From the Guidelines
Interpreting plaque volume on coronary computed tomography angiography (CCTA) requires careful analysis of the plaque characteristics, distribution, and composition, with a focus on identifying high-risk features such as positive remodeling, low-attenuation plaque, spotty calcification, and the napkin-ring sign, as described in the CAD-RADS 2.0 guidelines 1. To accurately assess plaque volume, first examine the cross-sectional images of the coronary arteries, identifying areas of plaque as regions with lower density than the contrast-enhanced lumen but higher density than surrounding tissues. Quantitative assessment involves measuring the total plaque volume in cubic millimeters across the entire coronary tree or within specific segments. Pay attention to plaque composition by differentiating between calcified plaque (>130 Hounsfield Units), non-calcified plaque (30-130 HU), and low-density plaque (<30 HU), as low-density plaques carry higher risk for acute coronary events, as noted in the CAD-RADS 2.0 guidelines 1. Modern CCTA software can automatically calculate plaque volumes and provide color-coded displays to visualize different plaque components.
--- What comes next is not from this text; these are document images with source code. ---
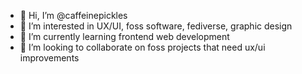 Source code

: - 👋 Hi, I’m @caffeinepickles
- 👀 I’m interested in UX/UI, foss software, fediverse, graphic design
- 🌱 I’m currently learning frontend web development
- 💞️ I’m looking to collaborate on foss projects that need ux/ui improvements


<!---
caffeinepickles/caffeinepickles is a ✨ special ✨ repository because its `README.md` (this file) appears on your GitHub profile.
You can click the Preview link to take a look at your changes.
--->
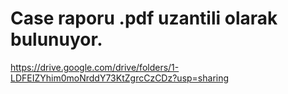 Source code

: # Case raporu .pdf uzantili olarak bulunuyor.

https://drive.google.com/drive/folders/1-LDFEIZYhim0moNrddY73KtZgrcCzCDz?usp=sharing
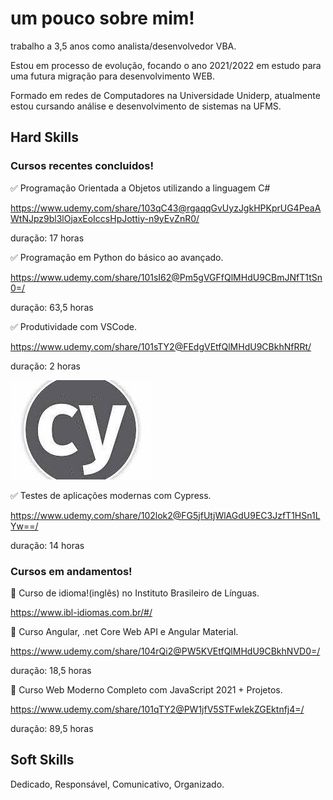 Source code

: <!--![Screenshot](site-em-construcao.png)-->


# um pouco sobre mim!

trabalho a 3,5 anos como analista/desenvolvedor VBA.

Estou em processo de evolução, focando o ano 2021/2022 em estudo para uma futura migração para desenvolvimento WEB.

Formado em redes de Computadores na Universidade Uniderp, atualmente estou cursando análise e desenvolvimento de sistemas na UFMS.

## Hard Skills

### Cursos recentes concluidos!

:white_check_mark: Programação Orientada a Objetos utilizando a linguagem C#

https://www.udemy.com/share/103qC43@rgaqqGvUyzJgkHPKprUG4PeaAWtNJpz9bl3lOjaxEoIccsHpJottiy-n9yEvZnR0/

duração: 17 horas

:white_check_mark: Programação em Python do básico ao avançado. 

https://www.udemy.com/share/101sI62@Pm5gVGFfQlMHdU9CBmJNfT1tSn0=/

duração: 63,5 horas

:white_check_mark: Produtividade com VSCode. 

https://www.udemy.com/share/101sTY2@FEdgVEtfQlMHdU9CBkhNfRRt/

duração: 2 horas

![Screenshot](Cypress.gif) 

:white_check_mark: Testes de aplicações modernas com Cypress.

https://www.udemy.com/share/102lok2@FG5jfUtjWlAGdU9EC3JzfT1HSn1LYw==/ 

duração: 14 horas

### Cursos em andamentos!

:white_square_button: Curso de idioma!(inglês) no Instituto Brasileiro de Línguas.

https://www.ibl-idiomas.com.br/#/


:white_square_button: Curso Angular, .net Core Web API e Angular Material. 

https://www.udemy.com/share/104rQi2@PW5KVEtfQlMHdU9CBkhNVD0=/

duração: 18,5 horas

:white_square_button: Curso Web Moderno Completo com JavaScript 2021 + Projetos. 

https://www.udemy.com/share/101qTY2@PW1jfV5STFwIekZGEktnfj4=/

duração: 89,5 horas

## Soft Skills

Dedicado, 
Responsável, 
Comunicativo,
Organizado.


<!--

**jefersonlima/jefersonlima** is a ✨ _special_ ✨ repository because its `README.md` (this file) appears on your GitHub profile.

Here are some ideas to get you started:

- 🔭 I’m currently working on ...
- 🌱 I’m currently learning ...
- 👯 I’m looking to collaborate on ...
- 🤔 I’m looking for help with ...
- 💬 Ask me about ...
- 📫 How to reach me: ...
- 😄 Pronouns: ...
- ⚡ Fun fact: ...
-->
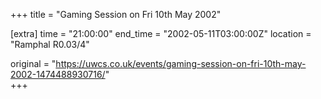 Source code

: +++
title = "Gaming Session on Fri 10th May 2002"

[extra]
time = "21:00:00"
end_time = "2002-05-11T03:00:00Z"
location = "Ramphal R0.03/4"

original = "https://uwcs.co.uk/events/gaming-session-on-fri-10th-may-2002-1474488930716/"    
+++



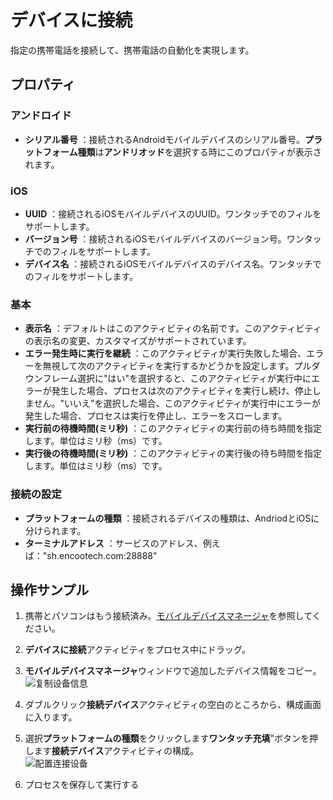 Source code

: # デバイスに接続
指定の携帯電話を接続して、携帯電話の自動化を実現します。
## プロパティ
### アンドロイド
 - **シリアル番号** ：接続されるAndroidモバイルデバイスのシリアル番号。**プラットフォーム種類**は**アンドリオッド**を選択する時にこのプロパティが表示されます。

### iOS
- **UUID** ：接続されるiOSモバイルデバイスのUUID。ワンタッチでのフィルをサポートします。
- **バージョン号** ：接続されるiOSモバイルデバイスのバージョン号。ワンタッチでのフィルをサポートします。
- **デバイス名** ：接続されるiOSモバイルデバイスのデバイス名。ワンタッチでのフィルをサポートします。

### 基本
- **表示名** ：デフォルトはこのアクティビティの名前です。このアクティビティの表示名の変更、カスタマイズがサポートされています。
- **エラー発生時に実行を継続** ：このアクティビティが実行失敗した場合、エラーを無視して次のアクティビティを実行するかどうかを設定します。プルダウンフレーム選択に"はい"を選択すると、このアクティビティが実行中にエラーが発生した場合、プロセスは次のアクティビティを実行し続け、停止しません。"いいえ"を選択した場合、このアクティビティが実行中にエラーが発生した場合、プロセスは実行を停止し、エラーをスローします。
- **実行前の待機時間(ミリ秒)** ：このアクティビティの実行前の待ち時間を指定します。単位はミリ秒（ms）です。
- **実行後の待機時間(ミリ秒)** ：このアクティビティの実行後の待ち時間を指定します。単位はミリ秒（ms）です。

### 接続の設定

- **プラットフォームの種類** ：接続されるデバイスの種類は、AndriodとiOSに分けられます。
- **ターミナルアドレス** ：サービスのアドレス、例えば："sh.encootech.com:28888"

## 操作サンプル

1. 携帯とパソコンはもう接続済み。[モバイルデバイスマネージャ](/articles-v2020.4/Studio/process/developProject/MobileDevicesManage/Download.md)を参照してください。

2. **デバイスに接続**アクティビティをプロセス中にドラッグ。
3. **モバイルデバイスマネージャ**ウィンドウで追加したデバイス情報をコピー。
   ![复制设备信息](https://docimages.blob.core.chinacloudapi.cn/images/Activities/copydeviceinformation20201222.png)

4. ダブルクリック**接続デバイス**アクティビティの空白のところから、構成画面に入ります。
5. 選択**プラットフォームの種類**をクリックします**ワンタッチ充填**"ボタンを押します**接続デバイス**アクティビティの構成。\
    ![配置连接设备](https://docimages.blob.core.chinacloudapi.cn/images/Activities/settingconnectservice20201222.png)

6. プロセスを保存して実行する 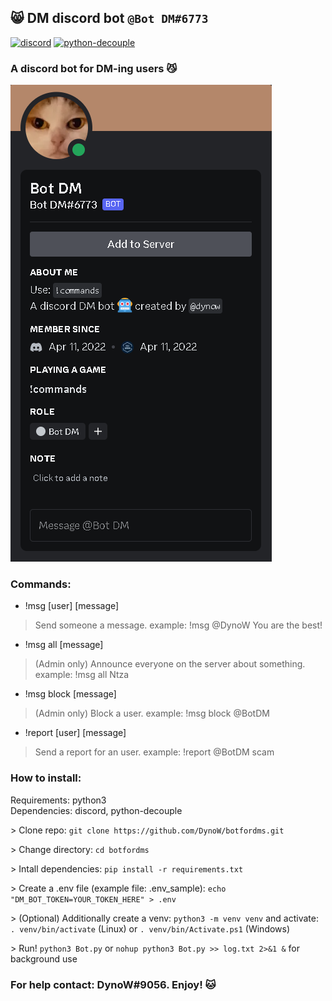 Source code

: ## 😸 DM discord bot `@Bot DM#6773`
[![discord](https://img.shields.io/badge/discord-v2.2.3-blue)](https://pypi.org/project/discord/)
[![python-decouple](https://img.shields.io/badge/python_decouple-v3.8-orange)](https://pypi.org/project/python-decouple/)
### A discord bot for DM-ing users 😼

![Profile](https://raw.githubusercontent.com/DynoW/botfordms/main/DM_bot_profile.png)

### Commands:
- !msg [user] [message]<br>
> Send someone a message. example: !msg @DynoW You are the best!<br>
- !msg all [message]<br>
> (Admin only) Announce everyone on the server about something. example: !msg all Ntza<br>
- !msg block [message]<br>
> (Admin only) Block a user. example: !msg block @BotDM<br>
- !report [user] [message]<br>
> Send a report for an user. example: !report @BotDM scam<br>

### How to install:
Requirements: python3<br>
Dependencies: discord, python-decouple<br>

\> Clone repo: `git clone https://github.com/DynoW/botfordms.git`<br>

\> Change directory: `cd botfordms`

\> Intall dependencies: `pip install -r requirements.txt`<br>

\> Create a .env file (example file: .env_sample): `echo "DM_BOT_TOKEN=YOUR_TOKEN_HERE" > .env`<br>

\> (Optional) Additionally create a venv: `python3 -m venv venv` and activate: `. venv/bin/activate` (Linux) or `. venv/bin/Activate.ps1` (Windows)

\> Run! `python3 Bot.py` or `nohup python3 Bot.py >> log.txt 2>&1 &` for background use<br>

### For help contact: DynoW#9056. Enjoy! 🐱
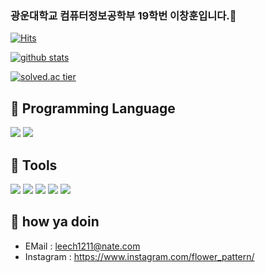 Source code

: ### 광운대학교 컴퓨터정보공학부 19학번 이창훈입니다.👋
[![Hits](https://hits.seeyoufarm.com/api/count/incr/badge.svg?url=https%3A%2F%2Fgithub.com%2Fleech1211)](https://hits.seeyoufarm.com)
<!--
**leech1211/leech1211** is a ✨ _special_ ✨ repository because its `README.md` (this file) appears on your GitHub profile.

Here are some ideas to get you started:

- 🔭 I’m currently working on ...
- 🌱 I’m currently learning ...
- 👯 I’m looking to collaborate on ...
- 🤔 I’m looking for help with ...
- 💬 Ask me about ...
- 📫 How to reach me: ...
- 😄 Pronouns: ...
- ⚡ Fun fact: ...
-->

[![github stats](https://github-readme-stats.vercel.app/api?username=leech1211&show_icons=true&hide_border=true)](https://github.com/leech1211)


[![solved.ac tier](http://mazassumnida.wtf/api/generate_badge?boj=cacu1211)](https://solved.ac/cacu1211)


<!-- <a href="" target="_blank"><img src="https://img.shields.io/badge/JAVA-007396?style=flat-square&logo=Java&logoColor=white"/></a> -->
🌺 Programming Language
-
<a href="" target="_blank"><img src="https://img.shields.io/badge/C-A8B9CC?style=flat-square&logo=c&logoColor=white"/></a>
<a href="" target="_blank"><img src="https://img.shields.io/badge/C++-FFC0CB?style=flat-square&logo=C%2B%2B&logoColor=white"/></a>


🌻 Tools
-
<a href="" target="_blank"><img src="https://img.shields.io/badge/github-%23121011.svg?style=flat-square&logo=github&logoColor=white"/></a>
<a href="" target="_blank"><img src="https://img.shields.io/badge/Visual%20Studio%20Code-0078d7.svg?style=flat-square&logo=visual-studio-code&logoColor=white"/></a>
<a href="" target="_blank"><img src="https://img.shields.io/badge/Visual%20Studio-5C2D91.svg?style=flat-square&logo=visual-studio&logoColor=white"/></a>
<a href="" target="_blank"><img src="https://img.shields.io/badge/Notion-D3D3D3.svg?style=flat-square&logo=notion&logoColor=white"/></a>
<a href="" target="_blank"><img src="https://img.shields.io/badge/Unity-000000.svg?style=flat-square&logo=Unity&logoColor=white"/></a>



🌸  how ya doin
-
- EMail : <leech1211@nate.com>
- Instagram : https://www.instagram.com/flower_pattern/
The clinical significance of plaque volume relates directly to cardiovascular risk assessment, with larger volumes and higher proportions of non-calcified or low-density plaque indicating increased risk for future cardiac events, as demonstrated in studies such as the one published in JACC: Cardiovascular Imaging 1. Serial CCTA examinations can track changes in plaque volume over time to evaluate treatment effectiveness. For optimal interpretation, ensure high-quality images with minimal motion artifacts and appropriate contrast timing. Some key points to consider when interpreting plaque volume on CCTA include:
- Identifying high-risk plaque features, such as positive remodeling, low-attenuation plaque, spotty calcification, and the napkin-ring sign, which are associated with a higher risk of future acute coronary events, as described in the CAD-RADS 2.0 guidelines 1.
- Measuring the total plaque volume in cubic millimeters across the entire coronary tree or within specific segments, as noted in the study published in the Journal of the American College of Radiology 1.
- Differentiating between calcified plaque, non-calcified plaque, and low-density plaque, as low-density plaques carry higher risk for acute coronary events, as demonstrated in the study published in JACC: Cardiovascular Imaging 1.
- Using modern CCTA software to automatically calculate plaque volumes and provide color-coded displays to visualize different plaque components, as described in the study published in the Journal of the American College of Radiology 1.
- Tracking changes in plaque volume over time to evaluate treatment effectiveness, as noted in the study published in JACC: Cardiovascular Imaging 1. It is also important to consider the overall amount of coronary plaque, as well as the presence of high-risk features, when interpreting plaque volume on CCTA, as described in the CAD-RADS 2.0 guidelines 1. By carefully analyzing the plaque characteristics, distribution, and composition, and considering the clinical significance of plaque volume, clinicians can use CCTA to inform treatment decisions and improve patient outcomes, as demonstrated in studies such as the one published in the Journal of the American College of Radiology 1.
From the Research
Interpretation of Plaque Volume on CCTA
To interpret plaque volume on clearly visible coronary computed tomography angiography (CCTA), several factors must be considered, including the type of plaque, its volume, and associated features such as calcification and remodeling.
- Plaque Characteristics: Studies have shown that high-risk plaque features, including non-calcified plaque (NCP), spotty calcified plaque (SCP), and increased remodeling index (RI), are associated with an increased risk of acute coronary syndrome (ACS) 2.
- Plaque Volume: The total plaque volume (TPV) and the volume of specific types of plaque, such as NCP and calcified plaque (CP), can provide valuable information about the burden of atherosclerosis and the risk of future cardiovascular events 3, 4.
- Association with Cardiovascular Risk: Research has demonstrated that plaque burden, as assessed by CCTA, adds incremental prognostic value over established measures of coronary artery disease (CAD) and can identify patients at increased risk of cardiovascular events 4, 5.
- Monitoring Plaque Progression: Serial CCTA can be used to monitor changes in plaque volume and composition over time, providing insights into the effectiveness of treatments and the progression of atherosclerosis 6.
- Clinical Implications: The evaluation of coronary atherosclerosis by CCTA, including the measurement of plaque volume and features, has been recognized as a valuable tool for cardiac risk stratification and management, with recent guidelines recommending its use in the assessment of patients with stable CAD 5.